#### Supplied data:
....

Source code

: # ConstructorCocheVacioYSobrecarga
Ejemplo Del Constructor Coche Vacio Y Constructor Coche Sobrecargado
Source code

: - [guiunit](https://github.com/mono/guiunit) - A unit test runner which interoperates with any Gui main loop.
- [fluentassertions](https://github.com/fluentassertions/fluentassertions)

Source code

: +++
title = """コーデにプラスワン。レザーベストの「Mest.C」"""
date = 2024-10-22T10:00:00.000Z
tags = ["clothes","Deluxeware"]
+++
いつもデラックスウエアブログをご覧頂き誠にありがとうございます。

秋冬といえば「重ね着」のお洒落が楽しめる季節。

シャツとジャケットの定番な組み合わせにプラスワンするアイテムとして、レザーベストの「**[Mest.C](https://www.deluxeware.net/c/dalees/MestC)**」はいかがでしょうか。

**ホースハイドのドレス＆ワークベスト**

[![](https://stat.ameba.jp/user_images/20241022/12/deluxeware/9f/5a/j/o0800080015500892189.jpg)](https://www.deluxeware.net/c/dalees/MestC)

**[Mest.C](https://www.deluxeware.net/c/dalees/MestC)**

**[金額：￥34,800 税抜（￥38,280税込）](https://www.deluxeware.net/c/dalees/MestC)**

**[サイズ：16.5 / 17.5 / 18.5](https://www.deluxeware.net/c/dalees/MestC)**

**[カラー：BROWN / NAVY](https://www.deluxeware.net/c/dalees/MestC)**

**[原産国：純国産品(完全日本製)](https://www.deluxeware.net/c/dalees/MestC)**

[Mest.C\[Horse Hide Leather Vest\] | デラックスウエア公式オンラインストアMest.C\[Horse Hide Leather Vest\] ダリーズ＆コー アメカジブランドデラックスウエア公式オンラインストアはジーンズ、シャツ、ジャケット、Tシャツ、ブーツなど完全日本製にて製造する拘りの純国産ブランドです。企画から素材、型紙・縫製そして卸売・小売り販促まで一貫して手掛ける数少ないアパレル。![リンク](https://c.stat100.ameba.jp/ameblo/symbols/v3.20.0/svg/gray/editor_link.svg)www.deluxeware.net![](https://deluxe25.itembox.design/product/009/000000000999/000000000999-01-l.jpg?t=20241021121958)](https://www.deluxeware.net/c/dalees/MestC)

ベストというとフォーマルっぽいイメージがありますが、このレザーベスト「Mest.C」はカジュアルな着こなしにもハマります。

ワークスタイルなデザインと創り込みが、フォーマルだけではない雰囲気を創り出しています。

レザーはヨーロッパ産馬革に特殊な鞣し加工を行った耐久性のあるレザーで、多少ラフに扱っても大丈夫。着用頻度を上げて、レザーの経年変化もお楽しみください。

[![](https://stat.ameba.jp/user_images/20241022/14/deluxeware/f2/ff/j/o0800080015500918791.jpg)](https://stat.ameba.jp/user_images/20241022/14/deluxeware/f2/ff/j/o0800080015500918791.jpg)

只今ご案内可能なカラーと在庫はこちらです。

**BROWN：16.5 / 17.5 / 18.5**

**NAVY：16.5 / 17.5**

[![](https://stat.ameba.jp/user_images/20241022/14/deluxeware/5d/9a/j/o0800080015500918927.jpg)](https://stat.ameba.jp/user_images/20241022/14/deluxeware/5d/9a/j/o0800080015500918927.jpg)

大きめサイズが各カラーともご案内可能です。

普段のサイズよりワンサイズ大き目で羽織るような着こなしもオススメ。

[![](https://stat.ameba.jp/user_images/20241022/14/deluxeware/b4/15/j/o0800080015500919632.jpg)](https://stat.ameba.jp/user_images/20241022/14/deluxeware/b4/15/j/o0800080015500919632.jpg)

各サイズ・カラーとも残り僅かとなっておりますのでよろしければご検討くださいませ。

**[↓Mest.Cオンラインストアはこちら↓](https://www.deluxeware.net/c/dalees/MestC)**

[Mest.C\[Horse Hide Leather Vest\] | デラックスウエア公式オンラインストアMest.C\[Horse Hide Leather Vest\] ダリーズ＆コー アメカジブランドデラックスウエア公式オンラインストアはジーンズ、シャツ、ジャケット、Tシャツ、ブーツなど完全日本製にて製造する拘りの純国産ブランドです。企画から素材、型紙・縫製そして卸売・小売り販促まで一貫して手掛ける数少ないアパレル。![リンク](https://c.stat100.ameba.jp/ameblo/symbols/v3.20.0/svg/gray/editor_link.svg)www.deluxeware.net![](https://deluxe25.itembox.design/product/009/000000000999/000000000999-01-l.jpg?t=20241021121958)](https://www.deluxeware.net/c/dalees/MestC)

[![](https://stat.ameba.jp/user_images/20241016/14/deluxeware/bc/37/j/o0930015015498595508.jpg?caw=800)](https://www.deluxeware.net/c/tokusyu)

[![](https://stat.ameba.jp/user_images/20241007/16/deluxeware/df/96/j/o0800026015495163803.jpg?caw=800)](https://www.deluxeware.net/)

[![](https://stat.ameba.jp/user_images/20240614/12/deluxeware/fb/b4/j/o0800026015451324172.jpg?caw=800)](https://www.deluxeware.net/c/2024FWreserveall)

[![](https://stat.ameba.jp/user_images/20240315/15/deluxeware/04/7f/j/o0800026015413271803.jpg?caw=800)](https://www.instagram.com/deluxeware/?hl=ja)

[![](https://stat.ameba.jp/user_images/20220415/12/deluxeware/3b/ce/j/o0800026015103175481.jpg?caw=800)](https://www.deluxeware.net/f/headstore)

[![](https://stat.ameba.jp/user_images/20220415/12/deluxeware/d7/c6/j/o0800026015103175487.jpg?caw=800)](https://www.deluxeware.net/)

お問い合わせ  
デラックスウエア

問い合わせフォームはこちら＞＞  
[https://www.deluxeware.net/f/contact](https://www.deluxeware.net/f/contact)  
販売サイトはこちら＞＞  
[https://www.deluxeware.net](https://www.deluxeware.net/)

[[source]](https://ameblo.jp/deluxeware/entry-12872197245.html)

....

#### What is needed:
Go through the material above, and wherever a line contains the string "BROWN", return it.

#### Solution for this exercise:
**[カラー：BROWN / NAVY](https://www.deluxeware.net/c/dalees/MestC)**
**BROWN：16.5 / 17.5 / 18.5**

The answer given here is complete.